[Mac-telephony-list] Apple USB modem dongle

Martin Joseph via List mac-telephony-list at mactelephony.net
Thu Dec 21 03:52:20 JST 2006


On Dec 20, 2006, at 10:48 AM, Colin Anderson via List wrote:

>> 1) It's not easy to setup and or run/change.
>
> AMP makes it cake for non-tech users. Way easier than a Meridian  
> for example
>
>> 2) Is it as reliable as a dedicated PBX? Doubtful, with the crappy
>> Dell or whitebox systems many people use, or even with Apple hardware
>> for that matter.
>
> No, not 5 nines. But 4, easily. Is 4 nines good enough for your  
> org? Might
> not be. In that case you need a Panasonic or Meridian or a Mitel.
>
>> 3) Is it cheaper?  By the time you make it redundant enough to make
>> it workable, and hire enough geek talent to make it work and keep
>> working, this is questionable.
>
> Depends. In my org, we replaced 200 Mitels with Asterisk & Snom  
> 360's. The
> Mitel cost a quarter million. Asterisk cost $50k. (yes, with  
> redundancy,
> failover, and the handsets) As far as administration, in my  
> experience you
> either hire your interconnect to administrate the proprietary PBX,  
> you pay a
> Linux geek to admin your Asterisk box, or you suffer through it  
> yourself.
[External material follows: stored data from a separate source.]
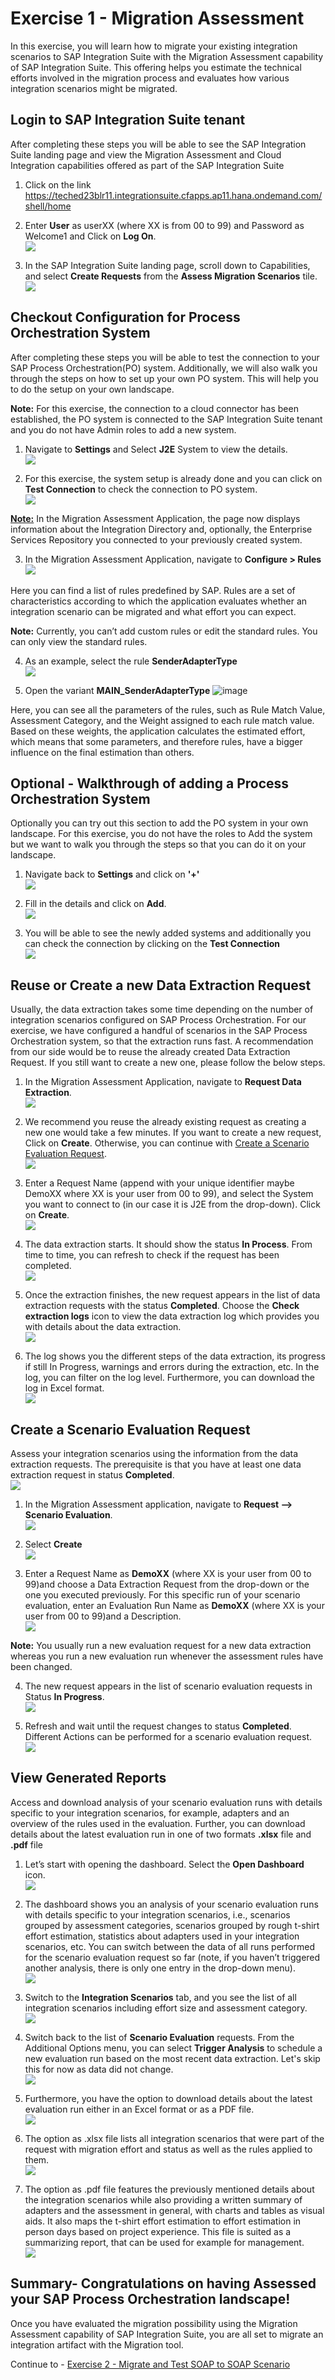 # Exercise 1 - Migration Assessment

In this exercise, you will learn how to migrate your existing integration scenarios to SAP Integration Suite with the Migration Assessment capability of SAP Integration Suite. This offering helps you estimate the technical efforts involved in the migration process and evaluates how various integration scenarios might be migrated.

## Login to SAP Integration Suite tenant

After completing these steps you will be able to see the SAP Integration Suite landing page and view the Migration Assessment and Cloud Integration capabilities offered as part of the SAP Integration Suite

1. Click on the link https://teched23blr11.integrationsuite.cfapps.ap11.hana.ondemand.com/shell/home
   
2. Enter <b>User</b> as userXX (where XX is from 00 to 99) and Password as Welcome1 and Click on <b>Log On</b>.
   <br>![](/exercises/ex1/images/Login.png)
   
3. In the SAP Integration Suite landing page, scroll down to Capabilities, and select <b>Create Requests</b> from the <b>Assess Migration Scenarios</b> tile.
  <br>![](/exercises/ex1/images/Access_Migration_Scenarios.png)
   
## Checkout Configuration for Process Orchestration System

After completing these steps you will be able to test the connection to your SAP Process Orchestration(PO) system. Additionally, we will also walk you through the steps on how to set up your own PO system. This will help you to do the setup on your own landscape.

<b>Note:</b> For this exercise, the connection to a cloud connector has been established, the PO system is connected to the SAP Integration Suite tenant and you do not have Admin roles to add a new system.

1. Navigate to <b>Settings</b> and Select <b>J2E</b> System to view the details.
   <br>![](/exercises/ex1/images/View_PO_System.png)
   
2. For this exercise, the system setup is already done and you can click on <b>Test Connection</b> to check the connection to PO system.
   <br>![](/exercises/ex1/images/Test_PO_Con.png)
   
<b><u>Note:</b></u> In the Migration Assessment Application, the page now displays information about the Integration Directory and, optionally, the Enterprise Services Repository you connected to your previously created system.

3. In the Migration Assessment Application, navigate to <b>Configure > Rules</b>
   <br>![](/exercises/ex1/images/Configure_Rule.png)  

Here you can find a list of rules predefined by SAP. Rules are a set of characteristics according to which the application evaluates whether an integration scenario can be migrated and what effort you can expect.

<b>Note:</b> Currently, you can’t add custom rules or edit the standard rules. You can only view the standard rules.

4. As an example, select the rule <b>SenderAdapterType</b>
   <br>![](/exercises/ex1/images/Select_Sender_Adapter_Type.png)
   
5. Open the variant <b>MAIN_SenderAdapterType</b>
![image](https://github.com/SAP-samples/teched2023-IN268/assets/118828983/c4b005cb-e7bb-4542-8bef-61c81a566ee0)

Here, you can see all the parameters of the rules, such as Rule Match Value, Assessment Category, and the Weight assigned to each rule match value. Based on these weights, the application calculates the estimated effort, which means that some parameters, and therefore rules, have a bigger influence on the final estimation than others.

## Optional - Walkthrough of adding a Process Orchestration System

Optionally you can try out this section to add the PO system in your own landscape. For this exercise, you do not have the roles to Add the system but we want to walk you through the steps so that you can do it on your landscape.

1. Navigate back to <b>Settings</b> and click on <b>'+'</b>
   <br>![](/exercises/ex1/images/1.AddNewPOSystem.png)
   
2. Fill in the details and click on <b>Add</b>.
   <br>![](/exercises/ex1/images/2.PO_System_Details.png)
   
3. You will be able to see the newly added systems and additionally you can check the connection by clicking on the <b>Test Connection</b>
   <br>![](/exercises/ex1/images/3.TestPOConnection.png)
   
## Reuse or Create a new Data Extraction Request

Usually, the data extraction takes some time depending on the number of integration scenarios configured on SAP Process Orchestration. For our exercise, we have configured a handful of scenarios in the SAP Process Orchestration system, so that the extraction runs fast.
A recommendation from our side would be to reuse the already created Data Extraction Request. If you still want to create a new one, please follow the below steps.

1.	In the Migration Assessment Application, navigate to <b>Request Data Extraction</b>.
   <br>![](/exercises/ex1/images/Request_Data_Ext.png)
  	
2. We recommend you reuse the already existing request as creating a new one would take a few minutes. If you want to create a new request, Click on <b>Create</b>. Otherwise, you can continue with [Create a Scenario Evaluation Request](#create-a-scenario-evaluation-request).
   <br>![](/exercises/ex1/images/Ruse_Data_Ext.png)
   
3. Enter a Request Name (append with your unique identifier maybe DemoXX where XX is your user from 00 to 99), and select the System you want to connect to (in our case it is J2E from the drop-down). Click on <b>Create</b>.
   <br>![](/exercises/ex1/images/New_Data_Ext.png)
   
4. The data extraction starts. It should show the status <b>In Process</b>. From time to time, you can refresh to check if the request has been completed.
   <br>![](/exercises/ex1/images/Extraction_In_Progress.png)
   
5. Once the extraction finishes, the new request appears in the list of data extraction requests with the status <b>Completed</b>. Choose the  <b>Check extraction logs</b> icon to view the data extraction log which provides you with details about the data extraction.
   <br>![](/exercises/ex1/images/Completed_Data_Ext.png)
   
6. The log shows you the different steps of the data extraction, its progress if still In Progress, warnings and errors during the extraction, etc. In the log, you can filter on the log level. Furthermore, you can download the log in Excel format.
   <br>![](/exercises/ex1/images/Ext_Logs.png)
   
## Create a Scenario Evaluation Request

Assess your integration scenarios using the information from the data extraction requests. The prerequisite is that you have at least one data extraction request in status <b>Completed</b>.
<br>![](/exercises/ex1/images/Ruse_Data_Ext.png)

1. In the Migration Assessment application, navigate to  <b>Request --> Scenario Evaluation</b>.
   <br>![](/exercises/ex1/images/Request_Scenario_Eval.png)
   
2. Select <b>Create</b>
   <br>![](/exercises/ex1/images/Select_Create.png)
   
3. Enter a Request Name as <b>DemoXX</b> (where XX is your user from 00 to 99)and choose a Data Extraction Request from the drop-down or the one you executed previously. For this specific run of your scenario evaluation, enter an Evaluation Run Name as <b>DemoXX</b> (where XX is your user from 00 to 99)and a Description.
  <br>![](/exercises/ex1/images/Create_Sce_Eval.png)

<b>Note:</b> You usually run a new evaluation request for a new data extraction whereas you run a new evaluation run whenever the assessment rules have been changed.

4. The new request appears in the list of scenario evaluation requests in Status <b>In Progress</b>.
   <br>![](/exercises/ex1/images/Extraction_In_Progress.png)
   
5. Refresh and wait until the request changes to status <b>Completed</b>. Different Actions can be performed for a scenario evaluation request.
   <br>![](/exercises/ex1/images/Complete_Sce_Eval.png)
   
## View Generated Reports

Access and download analysis of your scenario evaluation runs with details specific to your integration scenarios, for example, adapters and an overview of the rules used in the evaluation. Further, you can download details about the latest evaluation run in one of two formats <b>.xlsx</b> file and <b>.pdf</b> file

1. Let’s start with opening the dashboard. Select the  <b>Open Dashboard</b> icon.
   <br>![](/exercises/ex1/images/Open_Dash.png)
   
2. The dashboard shows you an analysis of your scenario evaluation runs with details specific to your integration scenarios, i.e., scenarios grouped by assessment categories, scenarios grouped by rough t-shirt effort estimation, statistics about adapters used in your integration scenarios, etc. You can switch between the data of all runs performed for the scenario evaluation request so far (note, if you haven’t triggered another analysis, there is only one entry in the drop-down menu).
   <br>![](/exercises/ex1/images/Overview_Dash.png)
   
3. Switch to the <b>Integration Scenarios</b> tab, and you see the list of all integration scenarios including effort size and assessment category.
   <br>![](/exercises/ex1/images/Dashboard.png)
   
4. Switch back to the list of <b>Scenario Evaluation</b> requests. From the Additional Options menu, you can select <b>Trigger Analysis</b> to schedule a new evaluation run based on the most recent data extraction. Let's skip this for now as data did not change.
   <br>![](/exercises/ex1/images/Trigger_Analysis.png)
   
6. Furthermore, you have the option to  download details about the latest evaluation run either in an Excel format or as a PDF file.
   <br>![](/exercises/ex1/images/Download_excel.png)
   
7. The option as .xlsx file lists all integration scenarios that were part of the request with migration effort and status as well as the rules applied to them.
   <br>![](/exercises/ex1/images/Excel.png)

8. The option as .pdf file features the previously mentioned details about the integration scenarios while also providing a written summary of adapters and the assessment in general, with charts and tables as visual aids. It also maps the t-shirt effort estimation to effort estimation in person days based on project experience. This file is suited as a summarizing report, that can be used for example for management.
    <br>![](/exercises/ex1/images/pdf.png)

## Summary- Congratulations on having Assessed your SAP Process Orchestration landscape!

Once you have evaluated the migration possibility using the Migration Assessment capability of SAP Integration Suite, you are all set to migrate an integration artifact with the Migration tool.

Continue to - [Exercise 2 - Migrate and Test SOAP to SOAP Scenario](../ex2/README.md)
At
> the end of the day, it usually turns out to be a wash.
>
>> The real cost savings is for organizations that spend a lot on calls
>> between different campuses and already have high quality broadband in
>> place.  Suddenly all toll charges disappear for calls within the
>> organization.
>
> 100% agree but for us it's the flexibility and instant  
> gratification of
> being able to provision a user with a DID, fax, desk set, and cell  
> in under
> an hour, and in any location that has broadband. This for us is the  
> killer
> app.

Fax huh?  I am impressed. Thanks for your  info, it obviously is  
quite better informed them mine with regards to large organization  
setups...

Marty

PS I don't care for AMP.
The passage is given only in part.